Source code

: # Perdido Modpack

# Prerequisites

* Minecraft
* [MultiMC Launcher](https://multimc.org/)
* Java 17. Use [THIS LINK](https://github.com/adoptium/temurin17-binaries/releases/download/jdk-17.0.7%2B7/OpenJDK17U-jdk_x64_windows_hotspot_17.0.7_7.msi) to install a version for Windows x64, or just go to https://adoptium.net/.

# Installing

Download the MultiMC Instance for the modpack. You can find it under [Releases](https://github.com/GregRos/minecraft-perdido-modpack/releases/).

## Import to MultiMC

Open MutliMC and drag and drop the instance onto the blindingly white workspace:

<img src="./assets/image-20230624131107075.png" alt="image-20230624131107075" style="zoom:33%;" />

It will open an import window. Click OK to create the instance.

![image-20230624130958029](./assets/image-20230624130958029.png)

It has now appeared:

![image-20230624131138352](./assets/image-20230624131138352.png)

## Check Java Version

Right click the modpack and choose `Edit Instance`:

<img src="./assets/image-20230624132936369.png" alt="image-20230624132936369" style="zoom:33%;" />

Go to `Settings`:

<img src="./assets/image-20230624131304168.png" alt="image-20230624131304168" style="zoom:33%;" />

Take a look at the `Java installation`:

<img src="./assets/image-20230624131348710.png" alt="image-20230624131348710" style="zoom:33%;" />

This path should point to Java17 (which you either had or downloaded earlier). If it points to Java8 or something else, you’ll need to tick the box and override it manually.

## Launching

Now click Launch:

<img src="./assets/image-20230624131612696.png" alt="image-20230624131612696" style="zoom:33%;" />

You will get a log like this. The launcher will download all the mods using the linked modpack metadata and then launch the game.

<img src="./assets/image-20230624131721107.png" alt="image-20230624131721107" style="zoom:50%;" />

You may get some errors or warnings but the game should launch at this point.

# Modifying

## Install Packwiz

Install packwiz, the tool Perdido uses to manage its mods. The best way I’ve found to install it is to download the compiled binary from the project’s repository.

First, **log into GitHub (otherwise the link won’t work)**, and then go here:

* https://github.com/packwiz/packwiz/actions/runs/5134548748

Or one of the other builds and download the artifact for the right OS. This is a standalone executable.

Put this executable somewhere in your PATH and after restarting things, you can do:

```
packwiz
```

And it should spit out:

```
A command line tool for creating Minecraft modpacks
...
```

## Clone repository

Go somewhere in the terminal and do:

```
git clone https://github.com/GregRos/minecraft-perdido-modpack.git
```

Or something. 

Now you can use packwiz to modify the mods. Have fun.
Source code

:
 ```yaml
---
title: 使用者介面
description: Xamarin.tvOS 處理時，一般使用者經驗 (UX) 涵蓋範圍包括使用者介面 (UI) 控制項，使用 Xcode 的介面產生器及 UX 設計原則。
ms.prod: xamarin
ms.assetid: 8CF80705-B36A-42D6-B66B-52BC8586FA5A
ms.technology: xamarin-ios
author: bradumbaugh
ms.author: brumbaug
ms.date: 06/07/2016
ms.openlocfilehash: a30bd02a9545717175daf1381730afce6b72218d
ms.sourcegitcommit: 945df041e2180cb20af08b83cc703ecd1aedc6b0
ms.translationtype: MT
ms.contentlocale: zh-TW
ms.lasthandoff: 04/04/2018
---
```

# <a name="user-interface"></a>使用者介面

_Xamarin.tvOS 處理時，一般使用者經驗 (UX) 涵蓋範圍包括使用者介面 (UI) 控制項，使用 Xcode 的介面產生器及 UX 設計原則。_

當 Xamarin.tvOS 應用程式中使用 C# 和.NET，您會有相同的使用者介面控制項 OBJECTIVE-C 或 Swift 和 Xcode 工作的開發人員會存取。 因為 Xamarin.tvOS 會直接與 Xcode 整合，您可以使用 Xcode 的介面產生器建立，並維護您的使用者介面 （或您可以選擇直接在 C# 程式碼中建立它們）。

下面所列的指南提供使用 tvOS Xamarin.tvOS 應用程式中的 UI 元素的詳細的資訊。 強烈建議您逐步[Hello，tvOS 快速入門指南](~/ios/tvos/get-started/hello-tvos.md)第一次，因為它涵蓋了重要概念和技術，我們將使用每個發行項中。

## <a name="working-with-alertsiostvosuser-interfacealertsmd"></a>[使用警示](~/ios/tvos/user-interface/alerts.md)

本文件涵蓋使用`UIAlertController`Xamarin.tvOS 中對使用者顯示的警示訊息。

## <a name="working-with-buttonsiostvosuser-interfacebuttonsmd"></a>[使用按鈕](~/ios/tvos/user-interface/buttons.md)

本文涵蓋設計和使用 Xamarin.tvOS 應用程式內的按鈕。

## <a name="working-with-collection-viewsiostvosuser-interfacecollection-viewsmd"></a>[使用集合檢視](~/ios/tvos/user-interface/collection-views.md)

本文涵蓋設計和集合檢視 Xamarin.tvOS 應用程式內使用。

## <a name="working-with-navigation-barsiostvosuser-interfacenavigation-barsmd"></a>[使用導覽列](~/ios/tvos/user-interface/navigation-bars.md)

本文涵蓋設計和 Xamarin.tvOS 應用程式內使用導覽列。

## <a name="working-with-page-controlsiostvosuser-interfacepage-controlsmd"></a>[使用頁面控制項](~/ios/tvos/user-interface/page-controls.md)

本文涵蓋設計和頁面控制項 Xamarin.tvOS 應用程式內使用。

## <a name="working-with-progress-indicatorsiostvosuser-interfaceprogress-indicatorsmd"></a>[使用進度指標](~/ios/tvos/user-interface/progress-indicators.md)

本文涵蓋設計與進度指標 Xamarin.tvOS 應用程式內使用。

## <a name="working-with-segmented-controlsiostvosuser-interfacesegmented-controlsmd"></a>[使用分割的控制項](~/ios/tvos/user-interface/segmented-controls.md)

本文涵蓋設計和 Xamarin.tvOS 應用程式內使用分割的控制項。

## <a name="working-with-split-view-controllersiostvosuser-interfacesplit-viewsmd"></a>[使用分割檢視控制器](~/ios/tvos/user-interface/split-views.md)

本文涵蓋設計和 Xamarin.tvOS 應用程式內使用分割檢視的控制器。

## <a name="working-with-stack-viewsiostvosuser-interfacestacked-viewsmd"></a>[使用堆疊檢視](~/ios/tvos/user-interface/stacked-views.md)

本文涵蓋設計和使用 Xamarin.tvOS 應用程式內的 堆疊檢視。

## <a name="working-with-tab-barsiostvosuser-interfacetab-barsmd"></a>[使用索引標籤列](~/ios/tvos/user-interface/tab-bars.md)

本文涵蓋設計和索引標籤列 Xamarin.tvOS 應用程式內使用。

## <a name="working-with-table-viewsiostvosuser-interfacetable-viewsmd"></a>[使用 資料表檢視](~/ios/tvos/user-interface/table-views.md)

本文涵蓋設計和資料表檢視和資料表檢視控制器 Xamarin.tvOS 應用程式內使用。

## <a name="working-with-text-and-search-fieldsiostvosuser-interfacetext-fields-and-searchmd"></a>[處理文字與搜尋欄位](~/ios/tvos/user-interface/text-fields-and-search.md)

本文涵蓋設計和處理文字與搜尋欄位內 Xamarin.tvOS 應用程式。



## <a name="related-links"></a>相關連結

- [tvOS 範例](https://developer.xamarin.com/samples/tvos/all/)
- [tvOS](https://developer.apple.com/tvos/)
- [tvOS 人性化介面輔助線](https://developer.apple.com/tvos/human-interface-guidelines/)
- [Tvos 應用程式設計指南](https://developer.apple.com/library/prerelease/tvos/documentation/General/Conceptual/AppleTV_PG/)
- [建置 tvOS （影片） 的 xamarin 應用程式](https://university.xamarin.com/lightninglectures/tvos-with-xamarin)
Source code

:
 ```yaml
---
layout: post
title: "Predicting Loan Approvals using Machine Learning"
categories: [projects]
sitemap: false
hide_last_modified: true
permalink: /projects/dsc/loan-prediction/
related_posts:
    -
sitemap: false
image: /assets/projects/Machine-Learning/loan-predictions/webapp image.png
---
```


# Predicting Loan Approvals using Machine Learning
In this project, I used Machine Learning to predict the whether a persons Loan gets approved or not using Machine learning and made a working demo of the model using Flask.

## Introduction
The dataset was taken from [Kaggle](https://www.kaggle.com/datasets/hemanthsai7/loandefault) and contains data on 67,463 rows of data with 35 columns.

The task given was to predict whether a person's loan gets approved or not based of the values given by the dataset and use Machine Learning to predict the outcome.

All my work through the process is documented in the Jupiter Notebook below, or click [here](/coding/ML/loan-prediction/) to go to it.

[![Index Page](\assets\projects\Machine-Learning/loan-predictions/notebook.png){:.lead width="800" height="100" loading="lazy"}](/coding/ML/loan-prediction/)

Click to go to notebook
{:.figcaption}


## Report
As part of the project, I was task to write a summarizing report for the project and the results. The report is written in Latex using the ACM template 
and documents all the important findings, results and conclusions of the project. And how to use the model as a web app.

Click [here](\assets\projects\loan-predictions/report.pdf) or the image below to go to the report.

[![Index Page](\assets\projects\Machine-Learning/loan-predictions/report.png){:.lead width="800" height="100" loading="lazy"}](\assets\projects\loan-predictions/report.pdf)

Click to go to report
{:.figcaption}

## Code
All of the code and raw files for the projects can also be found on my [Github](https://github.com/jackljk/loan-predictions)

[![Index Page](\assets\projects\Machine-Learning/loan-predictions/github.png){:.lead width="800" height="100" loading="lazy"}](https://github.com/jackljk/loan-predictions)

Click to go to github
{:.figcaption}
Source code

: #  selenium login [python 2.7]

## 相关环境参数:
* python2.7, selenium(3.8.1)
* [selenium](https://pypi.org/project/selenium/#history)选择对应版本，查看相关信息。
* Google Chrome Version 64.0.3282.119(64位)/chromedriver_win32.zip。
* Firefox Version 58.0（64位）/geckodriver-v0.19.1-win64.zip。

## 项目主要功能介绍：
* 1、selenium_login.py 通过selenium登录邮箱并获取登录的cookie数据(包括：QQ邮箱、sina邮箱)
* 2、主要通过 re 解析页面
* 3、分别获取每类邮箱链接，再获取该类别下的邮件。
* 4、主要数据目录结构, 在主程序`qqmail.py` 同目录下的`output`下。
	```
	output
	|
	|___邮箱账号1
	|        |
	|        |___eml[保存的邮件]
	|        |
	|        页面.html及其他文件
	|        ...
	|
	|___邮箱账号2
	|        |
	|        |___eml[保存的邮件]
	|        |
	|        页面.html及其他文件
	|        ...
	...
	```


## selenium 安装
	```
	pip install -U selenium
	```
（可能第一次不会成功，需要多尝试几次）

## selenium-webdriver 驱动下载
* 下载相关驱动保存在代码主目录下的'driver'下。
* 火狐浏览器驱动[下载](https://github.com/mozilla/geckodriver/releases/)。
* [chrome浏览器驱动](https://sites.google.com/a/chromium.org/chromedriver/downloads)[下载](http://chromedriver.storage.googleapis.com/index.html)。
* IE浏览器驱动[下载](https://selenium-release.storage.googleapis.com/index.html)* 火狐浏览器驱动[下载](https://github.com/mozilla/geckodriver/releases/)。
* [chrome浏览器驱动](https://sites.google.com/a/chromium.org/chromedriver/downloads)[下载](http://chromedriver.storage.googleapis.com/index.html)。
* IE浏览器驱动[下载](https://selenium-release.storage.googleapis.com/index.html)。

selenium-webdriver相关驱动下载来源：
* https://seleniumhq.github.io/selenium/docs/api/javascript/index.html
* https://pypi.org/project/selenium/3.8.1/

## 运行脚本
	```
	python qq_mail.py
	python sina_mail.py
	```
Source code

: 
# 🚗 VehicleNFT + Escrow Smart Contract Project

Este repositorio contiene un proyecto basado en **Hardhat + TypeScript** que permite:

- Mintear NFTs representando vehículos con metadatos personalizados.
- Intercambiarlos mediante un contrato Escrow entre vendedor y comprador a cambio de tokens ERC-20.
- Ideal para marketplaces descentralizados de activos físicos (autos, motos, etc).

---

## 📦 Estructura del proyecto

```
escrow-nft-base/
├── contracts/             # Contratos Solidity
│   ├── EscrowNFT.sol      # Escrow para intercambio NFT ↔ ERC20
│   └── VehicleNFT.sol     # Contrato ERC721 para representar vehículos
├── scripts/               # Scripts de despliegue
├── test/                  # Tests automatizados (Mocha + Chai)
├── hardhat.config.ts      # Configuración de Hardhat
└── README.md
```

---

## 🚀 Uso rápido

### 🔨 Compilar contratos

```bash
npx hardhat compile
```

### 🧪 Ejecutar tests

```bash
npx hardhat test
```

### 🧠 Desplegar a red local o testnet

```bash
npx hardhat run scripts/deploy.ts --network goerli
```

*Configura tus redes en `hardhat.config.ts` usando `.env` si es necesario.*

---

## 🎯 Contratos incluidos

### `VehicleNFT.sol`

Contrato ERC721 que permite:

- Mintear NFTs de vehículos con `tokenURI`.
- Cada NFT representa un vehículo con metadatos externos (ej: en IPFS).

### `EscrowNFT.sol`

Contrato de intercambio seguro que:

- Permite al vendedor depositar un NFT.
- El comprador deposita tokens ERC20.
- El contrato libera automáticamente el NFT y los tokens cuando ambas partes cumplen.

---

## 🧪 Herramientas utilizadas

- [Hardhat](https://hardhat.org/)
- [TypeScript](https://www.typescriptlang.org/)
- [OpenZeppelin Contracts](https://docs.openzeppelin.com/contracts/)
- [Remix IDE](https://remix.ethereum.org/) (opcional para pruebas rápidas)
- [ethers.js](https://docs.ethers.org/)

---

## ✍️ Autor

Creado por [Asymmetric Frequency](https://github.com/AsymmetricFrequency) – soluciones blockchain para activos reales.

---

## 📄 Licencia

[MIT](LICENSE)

■ Work instruction ■
Your answer must be the lines above from the one containing "## Install Packwiz" to the one containing "本文涵蓋設計和使用 Xamarin.tvOS 應用程式內的按鈕。", both included, restated word for word.

■ Result ■
## Install Packwiz

Install packwiz, the tool Perdido uses to manage its mods. The best way I’ve found to install it is to download the compiled binary from the project’s repository.

First, **log into GitHub (otherwise the link won’t work)**, and then go here:

* https://github.com/packwiz/packwiz/actions/runs/5134548748

Or one of the other builds and download the artifact for the right OS. This is a standalone executable.

Put this executable somewhere in your PATH and after restarting things, you can do:

```
packwiz
```

And it should spit out:

```
A command line tool for creating Minecraft modpacks
...
```

## Clone repository

Go somewhere in the terminal and do:

```
git clone https://github.com/GregRos/minecraft-perdido-modpack.git
```

Or something. 

Now you can use packwiz to modify the mods. Have fun.
Source code

:
 ```yaml
---
title: 使用者介面
description: Xamarin.tvOS 處理時，一般使用者經驗 (UX) 涵蓋範圍包括使用者介面 (UI) 控制項，使用 Xcode 的介面產生器及 UX 設計原則。
ms.prod: xamarin
ms.assetid: 8CF80705-B36A-42D6-B66B-52BC8586FA5A
ms.technology: xamarin-ios
author: bradumbaugh
ms.author: brumbaug
ms.date: 06/07/2016
ms.openlocfilehash: a30bd02a9545717175daf1381730afce6b72218d
ms.sourcegitcommit: 945df041e2180cb20af08b83cc703ecd1aedc6b0
ms.translationtype: MT
ms.contentlocale: zh-TW
ms.lasthandoff: 04/04/2018
---
```

# <a name="user-interface"></a>使用者介面

_Xamarin.tvOS 處理時，一般使用者經驗 (UX) 涵蓋範圍包括使用者介面 (UI) 控制項，使用 Xcode 的介面產生器及 UX 設計原則。_

當 Xamarin.tvOS 應用程式中使用 C# 和.NET，您會有相同的使用者介面控制項 OBJECTIVE-C 或 Swift 和 Xcode 工作的開發人員會存取。 因為 Xamarin.tvOS 會直接與 Xcode 整合，您可以使用 Xcode 的介面產生器建立，並維護您的使用者介面 （或您可以選擇直接在 C# 程式碼中建立它們）。

下面所列的指南提供使用 tvOS Xamarin.tvOS 應用程式中的 UI 元素的詳細的資訊。 強烈建議您逐步[Hello，tvOS 快速入門指南](~/ios/tvos/get-started/hello-tvos.md)第一次，因為它涵蓋了重要概念和技術，我們將使用每個發行項中。

## <a name="working-with-alertsiostvosuser-interfacealertsmd"></a>[使用警示](~/ios/tvos/user-interface/alerts.md)

本文件涵蓋使用`UIAlertController`Xamarin.tvOS 中對使用者顯示的警示訊息。

## <a name="working-with-buttonsiostvosuser-interfacebuttonsmd"></a>[使用按鈕](~/ios/tvos/user-interface/buttons.md)

本文涵蓋設計和使用 Xamarin.tvOS 應用程式內的按鈕。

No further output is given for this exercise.